Dataset records »
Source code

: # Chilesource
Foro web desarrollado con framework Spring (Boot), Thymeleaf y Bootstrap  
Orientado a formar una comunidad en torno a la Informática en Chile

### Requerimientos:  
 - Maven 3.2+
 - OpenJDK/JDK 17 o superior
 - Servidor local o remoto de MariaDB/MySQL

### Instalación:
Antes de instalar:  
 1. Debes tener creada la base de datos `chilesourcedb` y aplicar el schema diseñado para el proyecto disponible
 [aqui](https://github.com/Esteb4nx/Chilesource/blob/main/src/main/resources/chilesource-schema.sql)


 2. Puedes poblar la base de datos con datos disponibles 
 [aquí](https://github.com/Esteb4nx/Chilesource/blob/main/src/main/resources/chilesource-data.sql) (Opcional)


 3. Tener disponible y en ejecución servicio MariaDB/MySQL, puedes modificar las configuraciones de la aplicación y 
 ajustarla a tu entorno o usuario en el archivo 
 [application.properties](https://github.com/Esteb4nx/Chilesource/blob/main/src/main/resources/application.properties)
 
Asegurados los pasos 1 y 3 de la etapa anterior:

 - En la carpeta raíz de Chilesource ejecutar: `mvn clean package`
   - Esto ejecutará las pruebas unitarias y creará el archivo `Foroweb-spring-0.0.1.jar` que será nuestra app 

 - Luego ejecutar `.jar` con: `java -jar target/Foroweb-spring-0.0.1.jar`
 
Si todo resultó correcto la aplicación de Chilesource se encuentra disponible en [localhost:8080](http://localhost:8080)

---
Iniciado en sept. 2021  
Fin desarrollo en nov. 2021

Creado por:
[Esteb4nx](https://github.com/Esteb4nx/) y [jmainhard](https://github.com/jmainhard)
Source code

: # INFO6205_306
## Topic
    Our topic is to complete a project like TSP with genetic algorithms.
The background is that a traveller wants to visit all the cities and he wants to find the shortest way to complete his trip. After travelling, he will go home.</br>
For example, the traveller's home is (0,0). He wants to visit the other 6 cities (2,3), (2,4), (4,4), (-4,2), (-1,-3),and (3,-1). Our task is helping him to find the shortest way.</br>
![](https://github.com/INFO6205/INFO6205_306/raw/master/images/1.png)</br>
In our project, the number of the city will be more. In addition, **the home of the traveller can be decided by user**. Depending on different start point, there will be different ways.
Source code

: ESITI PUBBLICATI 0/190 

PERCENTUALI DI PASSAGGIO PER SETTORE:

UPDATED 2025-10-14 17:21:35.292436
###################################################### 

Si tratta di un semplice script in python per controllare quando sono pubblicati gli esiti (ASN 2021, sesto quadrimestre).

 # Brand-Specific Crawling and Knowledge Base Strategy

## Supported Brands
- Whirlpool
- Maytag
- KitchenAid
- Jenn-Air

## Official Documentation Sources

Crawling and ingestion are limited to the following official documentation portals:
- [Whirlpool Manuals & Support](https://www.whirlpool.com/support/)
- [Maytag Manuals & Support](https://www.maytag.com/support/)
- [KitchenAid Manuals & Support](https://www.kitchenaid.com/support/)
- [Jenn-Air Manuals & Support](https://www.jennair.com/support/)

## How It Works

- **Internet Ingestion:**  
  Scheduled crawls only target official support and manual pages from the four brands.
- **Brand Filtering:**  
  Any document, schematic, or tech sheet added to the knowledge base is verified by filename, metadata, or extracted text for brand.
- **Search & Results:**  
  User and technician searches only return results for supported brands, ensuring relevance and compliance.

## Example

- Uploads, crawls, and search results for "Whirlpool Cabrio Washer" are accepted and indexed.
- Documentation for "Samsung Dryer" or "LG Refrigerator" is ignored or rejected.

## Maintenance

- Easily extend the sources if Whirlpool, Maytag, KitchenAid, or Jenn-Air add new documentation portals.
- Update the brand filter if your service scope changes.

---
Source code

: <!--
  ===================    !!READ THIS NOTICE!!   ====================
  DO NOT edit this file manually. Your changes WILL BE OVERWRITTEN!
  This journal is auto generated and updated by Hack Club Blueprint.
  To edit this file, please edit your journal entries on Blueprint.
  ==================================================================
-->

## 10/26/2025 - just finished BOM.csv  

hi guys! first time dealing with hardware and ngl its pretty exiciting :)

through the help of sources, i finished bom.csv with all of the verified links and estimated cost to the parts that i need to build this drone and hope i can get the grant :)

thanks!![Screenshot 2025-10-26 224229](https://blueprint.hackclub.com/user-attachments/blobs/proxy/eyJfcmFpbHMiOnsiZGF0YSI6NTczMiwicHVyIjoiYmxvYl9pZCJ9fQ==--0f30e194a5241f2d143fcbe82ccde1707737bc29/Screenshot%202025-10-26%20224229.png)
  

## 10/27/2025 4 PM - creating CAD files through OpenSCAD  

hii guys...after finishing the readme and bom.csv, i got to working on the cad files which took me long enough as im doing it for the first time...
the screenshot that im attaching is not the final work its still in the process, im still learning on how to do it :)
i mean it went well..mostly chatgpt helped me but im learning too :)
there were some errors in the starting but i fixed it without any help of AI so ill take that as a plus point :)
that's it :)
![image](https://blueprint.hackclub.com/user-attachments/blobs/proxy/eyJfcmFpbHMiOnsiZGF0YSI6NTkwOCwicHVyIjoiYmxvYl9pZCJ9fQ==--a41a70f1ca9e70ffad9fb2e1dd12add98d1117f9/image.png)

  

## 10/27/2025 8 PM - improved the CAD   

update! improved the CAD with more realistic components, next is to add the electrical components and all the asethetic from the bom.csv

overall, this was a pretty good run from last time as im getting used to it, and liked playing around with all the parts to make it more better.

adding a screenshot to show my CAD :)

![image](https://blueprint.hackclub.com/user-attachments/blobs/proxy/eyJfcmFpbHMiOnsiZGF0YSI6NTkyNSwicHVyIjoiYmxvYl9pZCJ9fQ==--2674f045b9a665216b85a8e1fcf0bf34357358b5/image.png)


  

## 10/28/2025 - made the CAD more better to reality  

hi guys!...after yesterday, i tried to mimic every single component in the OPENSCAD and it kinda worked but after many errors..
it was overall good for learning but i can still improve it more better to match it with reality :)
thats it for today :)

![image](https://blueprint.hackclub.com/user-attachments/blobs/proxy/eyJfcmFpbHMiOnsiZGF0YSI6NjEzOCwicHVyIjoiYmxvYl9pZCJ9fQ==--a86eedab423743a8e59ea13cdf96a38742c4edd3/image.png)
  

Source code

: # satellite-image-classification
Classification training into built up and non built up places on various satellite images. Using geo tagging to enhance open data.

Task goal » All the records above need to be printed exactly.

Answer »
Source code

: # Chilesource
Foro web desarrollado con framework Spring (Boot), Thymeleaf y Bootstrap  
Orientado a formar una comunidad en torno a la Informática en Chile

### Requerimientos:  
 - Maven 3.2+
 - OpenJDK/JDK 17 o superior
 - Servidor local o remoto de MariaDB/MySQL

### Instalación:
Antes de instalar:  
 1. Debes tener creada la base de datos `chilesourcedb` y aplicar el schema diseñado para el proyecto disponible
 [aqui](https://github.com/Esteb4nx/Chilesource/blob/main/src/main/resources/chilesource-schema.sql)


 2. Puedes poblar la base de datos con datos disponibles 
 [aquí](https://github.com/Esteb4nx/Chilesource/blob/main/src/main/resources/chilesource-data.sql) (Opcional)


 3. Tener disponible y en ejecución servicio MariaDB/MySQL, puedes modificar las configuraciones de la aplicación y 
 ajustarla a tu entorno o usuario en el archivo 
 [application.properties](https://github.com/Esteb4nx/Chilesource/blob/main/src/main/resources/application.properties)
 
Asegurados los pasos 1 y 3 de la etapa anterior:

 - En la carpeta raíz de Chilesource ejecutar: `mvn clean package`
   - Esto ejecutará las pruebas unitarias y creará el archivo `Foroweb-spring-0.0.1.jar` que será nuestra app 

 - Luego ejecutar `.jar` con: `java -jar target/Foroweb-spring-0.0.1.jar`
 
Si todo resultó correcto la aplicación de Chilesource se encuentra disponible en [localhost:8080](http://localhost:8080)

---
Iniciado en sept. 2021  
Fin desarrollo en nov. 2021

Creado por:
[Esteb4nx](https://github.com/Esteb4nx/) y [jmainhard](https://github.com/jmainhard)
Source code

: # INFO6205_306
## Topic
    Our topic is to complete a project like TSP with genetic algorithms.
The background is that a traveller wants to visit all the cities and he wants to find the shortest way to complete his trip. After travelling, he will go home.</br>
For example, the traveller's home is (0,0). He wants to visit the other 6 cities (2,3), (2,4), (4,4), (-4,2), (-1,-3),and (3,-1). Our task is helping him to find the shortest way.</br>
![](https://github.com/INFO6205/INFO6205_306/raw/master/images/1.png)</br>
In our project, the number of the city will be more. In addition, **the home of the traveller can be decided by user**. Depending on different start point, there will be different ways.
Source code

: ESITI PUBBLICATI 0/190 

PERCENTUALI DI PASSAGGIO PER SETTORE:

UPDATED 2025-10-14 17:21:35.292436
###################################################### 

Si tratta di un semplice script in python per controllare quando sono pubblicati gli esiti (ASN 2021, sesto quadrimestre).

 # Brand-Specific Crawling and Knowledge Base Strategy

## Supported Brands
- Whirlpool
- Maytag
- KitchenAid
- Jenn-Air

## Official Documentation Sources

Crawling and ingestion are limited to the following official documentation portals:
- [Whirlpool Manuals & Support](https://www.whirlpool.com/support/)
- [Maytag Manuals & Support](https://www.maytag.com/support/)
- [KitchenAid Manuals & Support](https://www.kitchenaid.com/support/)
- [Jenn-Air Manuals & Support](https://www.jennair.com/support/)

## How It Works

- **Internet Ingestion:**  
  Scheduled crawls only target official support and manual pages from the four brands.
- **Brand Filtering:**  
  Any document, schematic, or tech sheet added to the knowledge base is verified by filename, metadata, or extracted text for brand.
- **Search & Results:**  
  User and technician searches only return results for supported brands, ensuring relevance and compliance.

## Example

- Uploads, crawls, and search results for "Whirlpool Cabrio Washer" are accepted and indexed.
- Documentation for "Samsung Dryer" or "LG Refrigerator" is ignored or rejected.

## Maintenance

- Easily extend the sources if Whirlpool, Maytag, KitchenAid, or Jenn-Air add new documentation portals.
- Update the brand filter if your service scope changes.

---
Source code

: <!--
  ===================    !!READ THIS NOTICE!!   ====================
  DO NOT edit this file manually. Your changes WILL BE OVERWRITTEN!
  This journal is auto generated and updated by Hack Club Blueprint.
  To edit this file, please edit your journal entries on Blueprint.
  ==================================================================
-->

## 10/26/2025 - just finished BOM.csv  

hi guys! first time dealing with hardware and ngl its pretty exiciting :)

through the help of sources, i finished bom.csv with all of the verified links and estimated cost to the parts that i need to build this drone and hope i can get the grant :)

thanks!![Screenshot 2025-10-26 224229](https://blueprint.hackclub.com/user-attachments/blobs/proxy/eyJfcmFpbHMiOnsiZGF0YSI6NTczMiwicHVyIjoiYmxvYl9pZCJ9fQ==--0f30e194a5241f2d143fcbe82ccde1707737bc29/Screenshot%202025-10-26%20224229.png)
  

## 10/27/2025 4 PM - creating CAD files through OpenSCAD  

hii guys...after finishing the readme and bom.csv, i got to working on the cad files which took me long enough as im doing it for the first time...
the screenshot that im attaching is not the final work its still in the process, im still learning on how to do it :)
i mean it went well..mostly chatgpt helped me but im learning too :)
there were some errors in the starting but i fixed it without any help of AI so ill take that as a plus point :)
that's it :)
![image](https://blueprint.hackclub.com/user-attachments/blobs/proxy/eyJfcmFpbHMiOnsiZGF0YSI6NTkwOCwicHVyIjoiYmxvYl9pZCJ9fQ==--a41a70f1ca9e70ffad9fb2e1dd12add98d1117f9/image.png)

  

## 10/27/2025 8 PM - improved the CAD   

update! improved the CAD with more realistic components, next is to add the electrical components and all the asethetic from the bom.csv

overall, this was a pretty good run from last time as im getting used to it, and liked playing around with all the parts to make it more better.

adding a screenshot to show my CAD :)

![image](https://blueprint.hackclub.com/user-attachments/blobs/proxy/eyJfcmFpbHMiOnsiZGF0YSI6NTkyNSwicHVyIjoiYmxvYl9pZCJ9fQ==--2674f045b9a665216b85a8e1fcf0bf34357358b5/image.png)


  

## 10/28/2025 - made the CAD more better to reality  

hi guys!...after yesterday, i tried to mimic every single component in the OPENSCAD and it kinda worked but after many errors..
it was overall good for learning but i can still improve it more better to match it with reality :)
thats it for today :)

![image](https://blueprint.hackclub.com/user-attachments/blobs/proxy/eyJfcmFpbHMiOnsiZGF0YSI6NjEzOCwicHVyIjoiYmxvYl9pZCJ9fQ==--a86eedab423743a8e59ea13cdf96a38742c4edd3/image.png)
  

Source code

: # satellite-image-classification
Classification training into built up and non built up places on various satellite images. Using geo tagging to enhance open data.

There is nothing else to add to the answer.